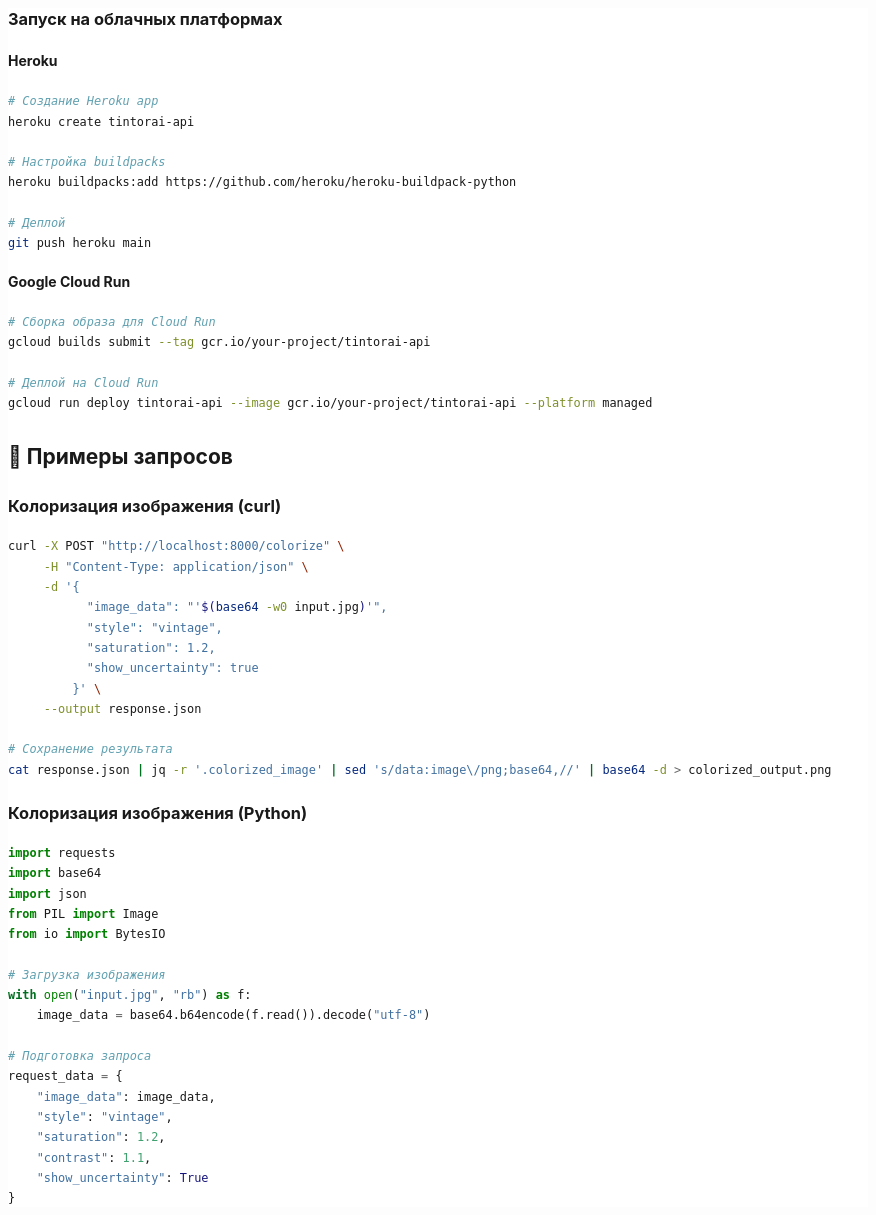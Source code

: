 ### Запуск на облачных платформах

#### Heroku
```bash
# Создание Heroku app
heroku create tintorai-api

# Настройка buildpacks
heroku buildpacks:add https://github.com/heroku/heroku-buildpack-python

# Деплой
git push heroku main
```

#### Google Cloud Run
```bash
# Сборка образа для Cloud Run
gcloud builds submit --tag gcr.io/your-project/tintorai-api

# Деплой на Cloud Run
gcloud run deploy tintorai-api --image gcr.io/your-project/tintorai-api --platform managed
```

## 📝 Примеры запросов

### Колоризация изображения (curl)
```bash
curl -X POST "http://localhost:8000/colorize" \
     -H "Content-Type: application/json" \
     -d '{
           "image_data": "'$(base64 -w0 input.jpg)'",
           "style": "vintage",
           "saturation": 1.2,
           "show_uncertainty": true
         }' \
     --output response.json

# Сохранение результата
cat response.json | jq -r '.colorized_image' | sed 's/data:image\/png;base64,//' | base64 -d > colorized_output.png
```

### Колоризация изображения (Python)
```python
import requests
import base64
import json
from PIL import Image
from io import BytesIO

# Загрузка изображения
with open("input.jpg", "rb") as f:
    image_data = base64.b64encode(f.read()).decode("utf-8")

# Подготовка запроса
request_data = {
    "image_data": image_data,
    "style": "vintage",
    "saturation": 1.2,
    "contrast": 1.1,
    "show_uncertainty": True
}

```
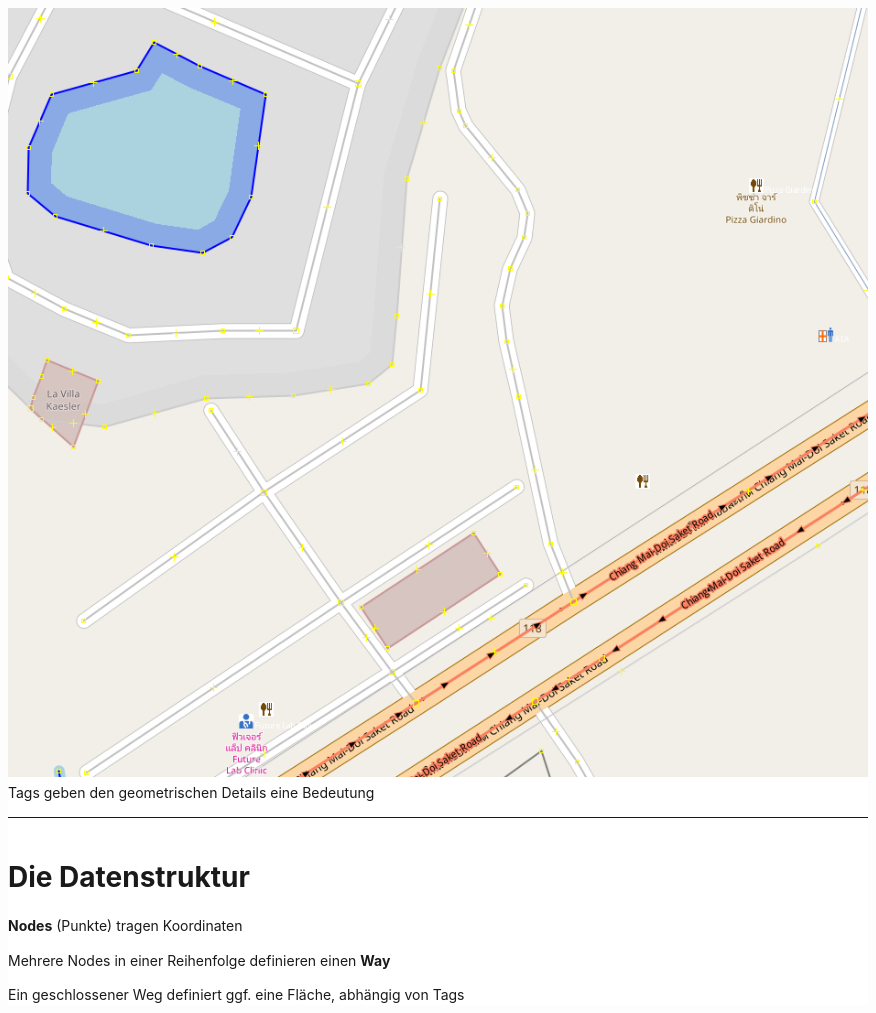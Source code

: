 ![drop-shadow height:15em](edit_tagged.png)
Tags geben den geometrischen Details eine Bedeutung

---

# Die Datenstruktur

**Nodes** (Punkte) tragen Koordinaten

Mehrere Nodes in einer Reihenfolge definieren einen **Way**

Ein geschlossener Weg definiert ggf. eine Fläche, abhängig von Tags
================================
Could you copy every line from the records that mentions the word "input"?

           "image_data": "'$(base64 -w0 input.jpg)'",
with open("input.jpg", "rb") as f:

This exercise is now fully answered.